Available data:

★ ★ ★ ★

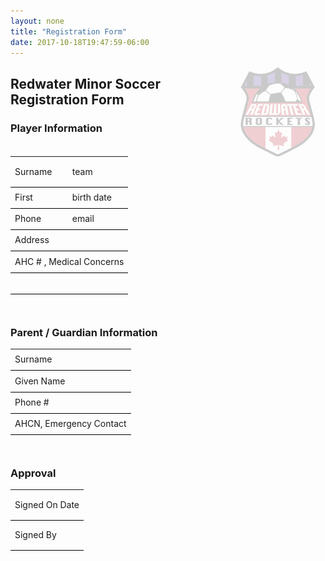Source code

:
 ```yaml
---
layout: none
title: "Registration Form"
date: 2017-10-18T19:47:59-06:00
---
```

      
<img style="opacity:0.2" align="right" src="/images/rocketslogo_small.jpg" >

## Redwater Minor Soccer Registration Form

### Player Information

<table width="70%" style="padding-bottom:2em" >    
<tr><td style="border-bottom:1pt solid black; height:3em" >
  Surname 
  </td><td style="border-bottom:1pt solid black; height:2em">
    team
  </td></tr><tr><td style="border-bottom:1pt solid black; height:2em">
  First 
</td><td style="border-bottom:1pt solid black; height:2em">
  birth date
</td></tr><tr><td style="border-bottom:1pt solid black; height:2em">
  Phone
</td><td style="border-bottom:1pt solid black; height:2em">
  email 
</td></tr><tr><td colspan="2" style="border-bottom:1pt solid black; height:2em">
  Address
</td></tr><tr><td colspan="2"  style="border-bottom:1pt solid black; height:2em">
  AHC # , Medical Concerns 
  </td></tr>
  <tr><td colspan="2"  style="border-bottom:1pt solid black; height:2em">
  
  </td></tr>
  </table>
  
  ### Parent / Guardian Information
  
<table width="70%" style="padding-bottom:2em">    
<tr><td style="border-bottom:1pt solid black; height:2em" >
  Surname 
</td></tr><tr><td style="border-bottom:1pt solid black; height:2em">
  Given Name 
</td></tr><tr><td style="border-bottom:1pt solid black; height:2em">
  Phone # 
</td></tr><tr><td style="border-bottom:1pt solid black; height:2em">
  AHCN, Emergency Contact 
  </td></tr>
  </table>

  ### Approval
  
  <table width="50%" >    
 <tr><td style="border-bottom:1pt solid black; height:3em" >
  Signed On Date 
 </td></tr><tr><td style="border-bottom:1pt solid black; height:3em">
  Signed By
  </td></tr>
  </table>
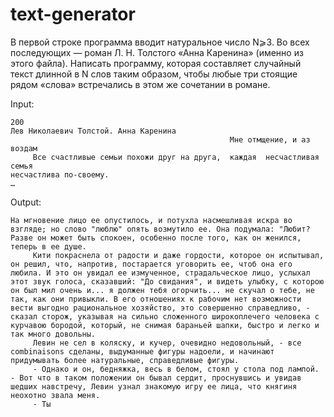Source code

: # text-generator
В первой строке программа вводит натуральное число N⩾3. Во всех последующих — роман Л. Н. Толстого «Анна Каренина» (именно из этого файла). Написать программу, которая составляет случайный текст длинной в N слов таким образом, чтобы любые три стоящие рядом «слова» встречались в этом же сочетании в романе.

Input:
```
200
Лев Николаевич Толстой. Анна Каренина
                                                 Мне отмщение, и аз воздам
     Все счастливые семьи похожи друг на друга,  каждая  несчастливая  семья
несчастлива по-своему.
…
```

Output:
```
На мгновение лицо ее опустилось, и потухла насмешливая искра во взгляде; но слово "люблю" опять возмутило ее. Она подумала: "Любит? Разве он может быть спокоен, особенно после того, как он женился, теперь в ее душе. 
     Кити покраснела от радости и даже гордости, которое он испытывал, он решил, что, напротив, постарается уговорить ее, чтоб она его любила. И это он увидал ее измученное, страдальческое лицо, услыхал этот звук голоса, сказавший: "До свидания", и видеть улыбку, с которою он был мил очень и... я должен тебя огорчить... не скучал о тебе, не так, как они привыкли. В его отношениях к рабочим нет возможности вести выгодно рациональное хозяйство, это совершенно справедливо, - сказал сторож, указывая на сильно сложенного широкоплечего человека с курчавою бородой, который, не снимая бараньей шапки, быстро и легко и так много довольны. 
     Левин не сел в коляску, и кучер, очевидно недовольный, - все combinaisons сделаны, выдуманные фигуры надоели, и начинают придумывать более натуральные, справедливые фигуры. 
     - Однако и он, бедняжка, весь в белом, стоял у стола под лампой. - Вот что в таком положении он бывал сердит, проснувшись и увидав шедших навстречу, Левин узнал знакомую игру ее лица, что княгиня неохотно звала меня. 
     - Ты
```
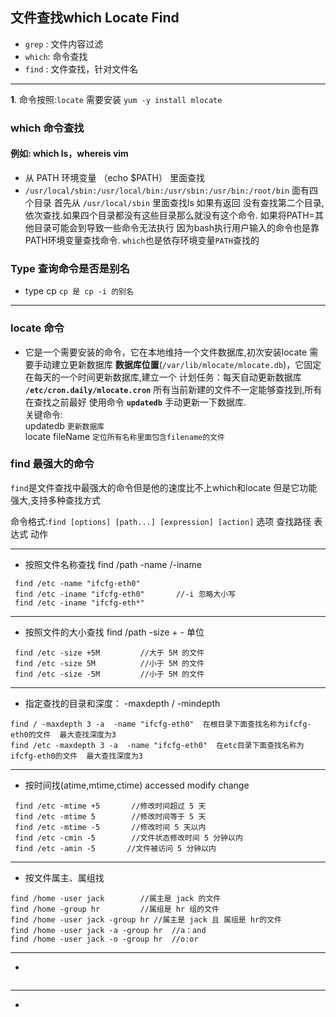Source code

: 文件查找which Locate Find
---
* `grep` :  文件内容过滤 
* `which`:  命令查找
* `find` :  文件查找，针对文件名 
---
**1**. 命令按照:`locate` 需要安装  `yum -y install mlocate`  

### which 命令查找
#### 例如: which ls，whereis vim        
* 从 PATH 环境变量 （echo $PATH） 里面查找<br/>
* `/usr/local/sbin:/usr/local/bin:/usr/sbin:/usr/bin:/root/bin` 面有四个目录 首先从 `/usr/local/sbin` 里面查找ls 如果有返回 没有查找第二个目录,依次查找.如果四个目录都没有这些目录那么就没有这个命令. 如果将PATH=其他目录可能会到导致一些命令无法执行  因为bash执行用户输入的命令也是靠PATH环境变量查找命令. `which`也是依存环境变量`PATH`查找的
### Type 查询命令是否是别名
* type cp `cp 是 cp -i 的别名`

----
### locate 命令 
* 它是一个需要安装的命令，它在本地维持一个文件数据库,初次安装locate  需要手动建立更新数据库 **数据库位置**(`/var/lib/mlocate/mlocate.db`)，它固定在每天的一个时间更新数据库,建立一个 计划任务：每天自动更新数据库 **`/etc/cron.daily/mlocate.cron`** 所有当前新建的文件不一定能够查找到,所有在查找之前最好 使用命令 **`updatedb`** 手动更新一下数据库. <br/>
关键命令:<br/>
updatedb  `更新数据库`<br/>
locate fileName `定位所有名称里面包含filename的文件`<br/>

### find 最强大的命令
`find`是文件查找中最强大的命令但是他的速度比不上which和locate 但是它功能强大,支持多种查找方式<br/>

命令格式:`find [options] [path...] [expression] [action]` 选项 查找路径 表达式 动作

----
* 按照文件名称查找 find /path -name /-iname
```
 find /etc -name "ifcfg-eth0"
 find /etc -iname "ifcfg-eth0"       //-i 忽略大小写 
 find /etc -iname "ifcfg-eth*"
```
----
* 按照文件的大小查找  find /path -size + - 单位
```
 find /etc -size +5M         //大于 5M 的文件
 find /etc -size 5M          //小于 5M 的文件
 find /etc -size -5M         //小于 5M 的文件   
```
----
* 指定查找的目录和深度： -maxdepth / -mindepth  
``` 
find / -maxdepth 3 -a  -name "ifcfg-eth0"  在根目录下面查找名称为ifcfg-eth0的文件  最大查找深度为3
find /etc -maxdepth 3 -a  -name "ifcfg-eth0"  在etc目录下面查找名称为ifcfg-eth0的文件  最大查找深度为3
```
----
* 按时间找(atime,mtime,ctime) accessed  modify  change 
```
 find /etc -mtime +5       //修改时间超过 5 天
 find /etc -mtime 5        //修改时间等于 5 天 
 find /etc -mtime -5       //修改时间 5 天以内 
 find /etc -cmin -5        //文件状态修改时间 5 分钟以内 
 find /etc -amin -5       //文件被访问 5 分钟以内 
```
----
*  按文件属主、属组找
```
find /home -user jack        //属主是 jack 的文件
find /home -group hr         //属组是 hr 组的文件 
find /home -user jack -group hr //属主是 jack 且 属组是 hr的文件
find /home -user jack -a -group hr  //a：and
find /home -user jack -o -group hr  //o:or
```


----
*
```
```

----
*
```
```



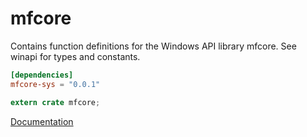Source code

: # mfcore #
Contains function definitions for the Windows API library mfcore. See winapi for types and constants.

```toml
[dependencies]
mfcore-sys = "0.0.1"
```

```rust
extern crate mfcore;
```

[Documentation](https://retep998.github.io/doc/winapi/mfcore/)
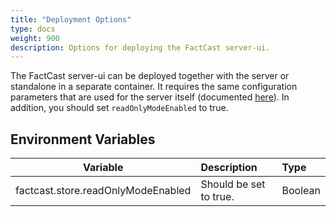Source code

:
 ```yaml
---
title: "Deployment Options"
type: docs
weight: 900
description: Options for deploying the FactCast server-ui.
---
```


The FactCast server-ui can be deployed together with the server or standalone in a separate container. It requires the 
same configuration parameters that are used for the server itself (documented [here](../../Setup/properties.md)). 
In addition, you should set `readOnlyModeEnabled` to true.

## Environment Variables

| Variable                              | Description            | Type                |
|---------------------------------------|:-----------------------|:--------------------|
| factcast.store.readOnlyModeEnabled    | Should be set to true. | Boolean             |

★ ★ ★ ★

Exercise prompt: Output each record verbatim, but skip anything that is a picture.

Result of the task:
Source code

:
 ```yaml
---
layout: none
title: "Registration Form"
date: 2017-10-18T19:47:59-06:00
---
```

      
<img style="opacity:0.2" align="right" src="/images/rocketslogo_small.jpg" >

## Redwater Minor Soccer Registration Form

### Player Information

<table width="70%" style="padding-bottom:2em" >    
<tr><td style="border-bottom:1pt solid black; height:3em" >
  Surname 
  </td><td style="border-bottom:1pt solid black; height:2em">
    team
  </td></tr><tr><td style="border-bottom:1pt solid black; height:2em">
  First 
</td><td style="border-bottom:1pt solid black; height:2em">
  birth date
</td></tr><tr><td style="border-bottom:1pt solid black; height:2em">
  Phone
</td><td style="border-bottom:1pt solid black; height:2em">
  email 
</td></tr><tr><td colspan="2" style="border-bottom:1pt solid black; height:2em">
  Address
</td></tr><tr><td colspan="2"  style="border-bottom:1pt solid black; height:2em">
  AHC # , Medical Concerns 
  </td></tr>
  <tr><td colspan="2"  style="border-bottom:1pt solid black; height:2em">
  
  </td></tr>
  </table>
  
  ### Parent / Guardian Information
  
<table width="70%" style="padding-bottom:2em">    
<tr><td style="border-bottom:1pt solid black; height:2em" >
  Surname 
</td></tr><tr><td style="border-bottom:1pt solid black; height:2em">
  Given Name 
</td></tr><tr><td style="border-bottom:1pt solid black; height:2em">
  Phone # 
</td></tr><tr><td style="border-bottom:1pt solid black; height:2em">
  AHCN, Emergency Contact 
  </td></tr>
  </table>

  ### Approval
  
  <table width="50%" >    
 <tr><td style="border-bottom:1pt solid black; height:3em" >
  Signed On Date 
 </td></tr><tr><td style="border-bottom:1pt solid black; height:3em">
  Signed By
  </td></tr>
  </table>
Source code

: # text-generator
В первой строке программа вводит натуральное число N⩾3. Во всех последующих — роман Л. Н. Толстого «Анна Каренина» (именно из этого файла). Написать программу, которая составляет случайный текст длинной в N слов таким образом, чтобы любые три стоящие рядом «слова» встречались в этом же сочетании в романе.

Input:
```
200
Лев Николаевич Толстой. Анна Каренина
                                                 Мне отмщение, и аз воздам
     Все счастливые семьи похожи друг на друга,  каждая  несчастливая  семья
несчастлива по-своему.
…
```

Output:
```
На мгновение лицо ее опустилось, и потухла насмешливая искра во взгляде; но слово "люблю" опять возмутило ее. Она подумала: "Любит? Разве он может быть спокоен, особенно после того, как он женился, теперь в ее душе. 
     Кити покраснела от радости и даже гордости, которое он испытывал, он решил, что, напротив, постарается уговорить ее, чтоб она его любила. И это он увидал ее измученное, страдальческое лицо, услыхал этот звук голоса, сказавший: "До свидания", и видеть улыбку, с которою он был мил очень и... я должен тебя огорчить... не скучал о тебе, не так, как они привыкли. В его отношениях к рабочим нет возможности вести выгодно рациональное хозяйство, это совершенно справедливо, - сказал сторож, указывая на сильно сложенного широкоплечего человека с курчавою бородой, который, не снимая бараньей шапки, быстро и легко и так много довольны. 
     Левин не сел в коляску, и кучер, очевидно недовольный, - все combinaisons сделаны, выдуманные фигуры надоели, и начинают придумывать более натуральные, справедливые фигуры. 
     - Однако и он, бедняжка, весь в белом, стоял у стола под лампой. - Вот что в таком положении он бывал сердит, проснувшись и увидав шедших навстречу, Левин узнал знакомую игру ее лица, что княгиня неохотно звала меня. 
     - Ты
```
Source code

: 文件查找which Locate Find
---
* `grep` :  文件内容过滤 
* `which`:  命令查找
* `find` :  文件查找，针对文件名 
---
**1**. 命令按照:`locate` 需要安装  `yum -y install mlocate`  

### which 命令查找
#### 例如: which ls，whereis vim        
* 从 PATH 环境变量 （echo $PATH） 里面查找<br/>
* `/usr/local/sbin:/usr/local/bin:/usr/sbin:/usr/bin:/root/bin` 面有四个目录 首先从 `/usr/local/sbin` 里面查找ls 如果有返回 没有查找第二个目录,依次查找.如果四个目录都没有这些目录那么就没有这个命令. 如果将PATH=其他目录可能会到导致一些命令无法执行  因为bash执行用户输入的命令也是靠PATH环境变量查找命令. `which`也是依存环境变量`PATH`查找的
### Type 查询命令是否是别名
* type cp `cp 是 cp -i 的别名`

----
### locate 命令 
* 它是一个需要安装的命令，它在本地维持一个文件数据库,初次安装locate  需要手动建立更新数据库 **数据库位置**(`/var/lib/mlocate/mlocate.db`)，它固定在每天的一个时间更新数据库,建立一个 计划任务：每天自动更新数据库 **`/etc/cron.daily/mlocate.cron`** 所有当前新建的文件不一定能够查找到,所有在查找之前最好 使用命令 **`updatedb`** 手动更新一下数据库. <br/>
关键命令:<br/>
updatedb  `更新数据库`<br/>
locate fileName `定位所有名称里面包含filename的文件`<br/>

### find 最强大的命令
`find`是文件查找中最强大的命令但是他的速度比不上which和locate 但是它功能强大,支持多种查找方式<br/>

命令格式:`find [options] [path...] [expression] [action]` 选项 查找路径 表达式 动作

----
* 按照文件名称查找 find /path -name /-iname
```
 find /etc -name "ifcfg-eth0"
 find /etc -iname "ifcfg-eth0"       //-i 忽略大小写 
 find /etc -iname "ifcfg-eth*"
```
----
* 按照文件的大小查找  find /path -size + - 单位
```
 find /etc -size +5M         //大于 5M 的文件
 find /etc -size 5M          //小于 5M 的文件
 find /etc -size -5M         //小于 5M 的文件   
```
----
* 指定查找的目录和深度： -maxdepth / -mindepth  
``` 
find / -maxdepth 3 -a  -name "ifcfg-eth0"  在根目录下面查找名称为ifcfg-eth0的文件  最大查找深度为3
find /etc -maxdepth 3 -a  -name "ifcfg-eth0"  在etc目录下面查找名称为ifcfg-eth0的文件  最大查找深度为3
```
----
* 按时间找(atime,mtime,ctime) accessed  modify  change 
```
 find /etc -mtime +5       //修改时间超过 5 天
 find /etc -mtime 5        //修改时间等于 5 天 
 find /etc -mtime -5       //修改时间 5 天以内 
 find /etc -cmin -5        //文件状态修改时间 5 分钟以内 
 find /etc -amin -5       //文件被访问 5 分钟以内 
```
----
*  按文件属主、属组找
```
find /home -user jack        //属主是 jack 的文件
find /home -group hr         //属组是 hr 组的文件 
find /home -user jack -group hr //属主是 jack 且 属组是 hr的文件
find /home -user jack -a -group hr  //a：and
find /home -user jack -o -group hr  //o:or
```


----
*
```
```

----
*
```
```



Source code

: # mfcore #
Contains function definitions for the Windows API library mfcore. See winapi for types and constants.

```toml
[dependencies]
mfcore-sys = "0.0.1"
```

```rust
extern crate mfcore;
```

[Documentation](https://retep998.github.io/doc/winapi/mfcore/)
Source code

:
 ```yaml
---
title: "Deployment Options"
type: docs
weight: 900
description: Options for deploying the FactCast server-ui.
---
```


The FactCast server-ui can be deployed together with the server or standalone in a separate container. It requires the 
same configuration parameters that are used for the server itself (documented [here](../../Setup/properties.md)). 
In addition, you should set `readOnlyModeEnabled` to true.

## Environment Variables

| Variable                              | Description            | Type                |
|---------------------------------------|:-----------------------|:--------------------|
| factcast.store.readOnlyModeEnabled    | Should be set to true. | Boolean             |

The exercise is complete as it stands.